I thought of turning it and putting it in a corner standing up, so it wouldn't produce so many bubbles.

So do I want a lot of bubbles or not? Confused. 

also, what is a "luft pump"?


----------



## lohachata (Jan 27, 2006)

the "Luft" pump is a model of air pump made by tetra.it is supposed to put out more pressure for deeper tanks.but your tanks aren't really that deep so a regular pump will do fine..most likely the convo you saw was about tanks over 24 inches deep.
lots of bubbles are a good thing..the water really doesn't get much oxygen from the bubbles as they travel up through the water column.but when the bubbles break at the surface they release the co2 and absorb oxygen.and bubble curtains can look pretty cool too.depends on what you like.but;all in all,your 15 tall and 20 high don't need any special kind of high powered air supply system..


----------



## Suzy Z & J (Jul 28, 2008)

Hi,
Ok, thanks. Yes, the bubble curtain looks Way Too Cool! But it looks more "sudsy" on the surface. That pump is doing the 15H and a 10gal. 
Thank you


----------



## COM (Mar 15, 2008)

I have a 20 gallon extra high tank in my living room. This tank is 24 inches. I don't run air on this tank and the fish are fine.

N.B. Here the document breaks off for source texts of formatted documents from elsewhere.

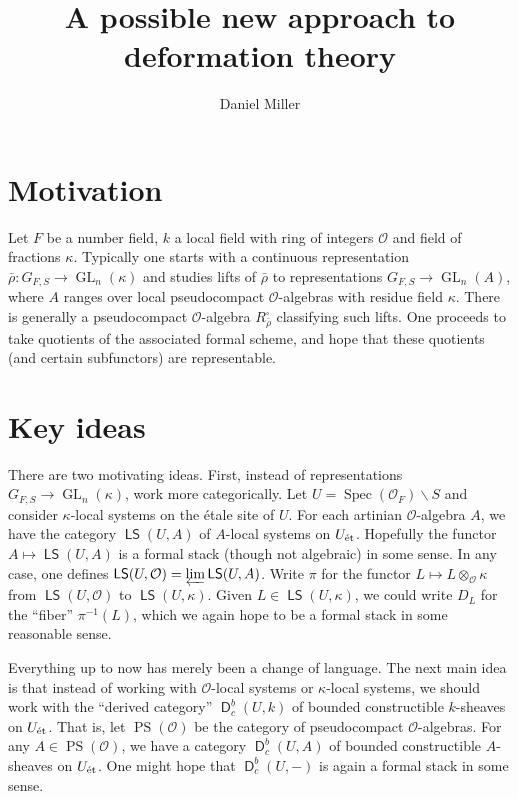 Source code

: \documentclass{article}
\title{A possible new approach to deformation theory}
\author{Daniel Miller}
\DeclareMathOperator{\derive}{\mathsf{D}}
\DeclareMathOperator{\GL}{GL}
\DeclareMathOperator{\localsystem}{\mathsf{LS}}
\DeclareMathOperator{\pseudocompact}{PS}
\DeclareMathOperator{\spec}{Spec}
\newcommand{\cO}{\mathcal{O}}
\newcommand{\etale}{\textnormal{\'et}}
\begin{document}
\maketitle





\section{Motivation}

Let $F$ be a number field, $k$ a local field with ring of integers $\cO$ and 
field of fractions $\kappa$. Typically one starts with a continuous 
representation $\bar\rho:G_{F,S} \to \GL_n(\kappa)$ and studies lifts of 
$\bar\rho$ to representations $G_{F,S} \to \GL_n(A)$, where $A$ ranges over 
local pseudocompact $\cO$-algebras with residue field $\kappa$. There is 
generally a pseudocompact $\cO$-algebra $R_{\bar\rho}^\square$ classifying 
such lifts. One proceeds to take quotients of the associated formal scheme, 
and hope that these quotients (and certain subfunctors) are representable. 





\section{Key ideas}

There are two motivating ideas. First, instead of representations 
$G_{F,S}\to \GL_n(\kappa)$, work more categorically. Let 
$U=\spec(\cO_F)\smallsetminus S$ and consider $\kappa$-local systems on 
the \'etale site of $U$. For each artinian $\cO$-algebra $A$, we have the 
category $\localsystem(U,A)$ of $A$-local systems on $U_\etale$. Hopefully 
the functor $A\mapsto\localsystem(U,A)$ is a formal stack (though not 
algebraic) in some sense. In any case, one defines 
$\localsystem(U,\cO) = \varprojlim \localsystem(U,A)$. Write 
$\pi$ for the functor $L\mapsto L\otimes_\cO \kappa$ from 
$\localsystem(U,\cO)$ to $\localsystem(U,\kappa)$. Given 
$L\in \localsystem(U,\kappa)$, we could write $D_L$ for the ``fiber'' 
$\pi^{-1}(L)$, which we again hope to be a formal stack in some reasonable 
sense. 

Everything up to now has merely been a change of language. The next main 
idea is that instead of working with $\cO$-local systems or 
$\kappa$-local systems, we should work with the ``derived category'' 
$\derive_c^b(U,k)$ of bounded constructible $k$-sheaves on 
$U_\etale$. That is, let $\pseudocompact(\cO)$ be the category of 
pseudocompact $\cO$-algebras. For any $A\in \pseudocompact(\cO)$, we have a 
category $\derive_c^b(U,A)$ of bounded constructible $A$-sheaves on $U_\etale$. 
One might hope that $\derive_c^b(U,-)$ is again a formal stack in some sense. 
\end{document}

My opinion on the subject is that if you have enough filtration (I use power filters only), the water surface will be agitated enough to release CO2 and other gases and the inflow will provide sufficient oxygenation.


----------



## jones57742 (Sep 8, 2007)

Suzy Z & J said:


> I thought of turning it and putting it in a corner standing up, so it wouldn't produce so many bubbles.


Design is no problem for Ron but even the simplest implementation is.
Even I was able to install a valve in the airline.
These valves are very rudimentary and very inexpensive but they work in controlling the rate of flow of air to the air strip.




Suzy Z & J said:


> So do I want a lot of bubbles or not?


Sufficient bubbles to generate a mild turbulence of the water's surface is the magnitude necessary for oxygen saturation of the tank water. 

SZJ: IMHO I would not worry about lack of oxygen saturation in the tanks which you cited.

TR


----------



## Suzy Z & J (Jul 28, 2008)

Hi,
ok, i feel really foolish. Just put in a valve and yep, thats it! 
no worries.
thank you!!!


----------



## jones57742 (Sep 8, 2007)

SZJ:

Just food for thought here and I do not know how this would work in your size tank.

I have a wet/dry filtration system (which implies no worries with respect to oxygen saturation) but I enjoy the aesthetics of mild bubble streams with large bubbles.

The tank has air bars on the sides and an air disk in the rear. Two tees and three valves control the rate of air flow to these diffusion devices.

TR


----------